Pictures paired with source code:
---+---
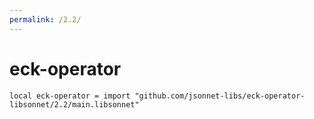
 ```yaml
---
permalink: /2.2/
---
```


# eck-operator

```jsonnet
local eck-operator = import "github.com/jsonnet-libs/eck-operator-libsonnet/2.2/main.libsonnet"
```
---+---
EXERCISE GOAL:
Apart from the pictures, every record must be set down exactly.

WRITTEN SOLUTION:
 ```yaml
---
permalink: /2.2/
---
```


# eck-operator

```jsonnet
local eck-operator = import "github.com/jsonnet-libs/eck-operator-libsonnet/2.2/main.libsonnet"
```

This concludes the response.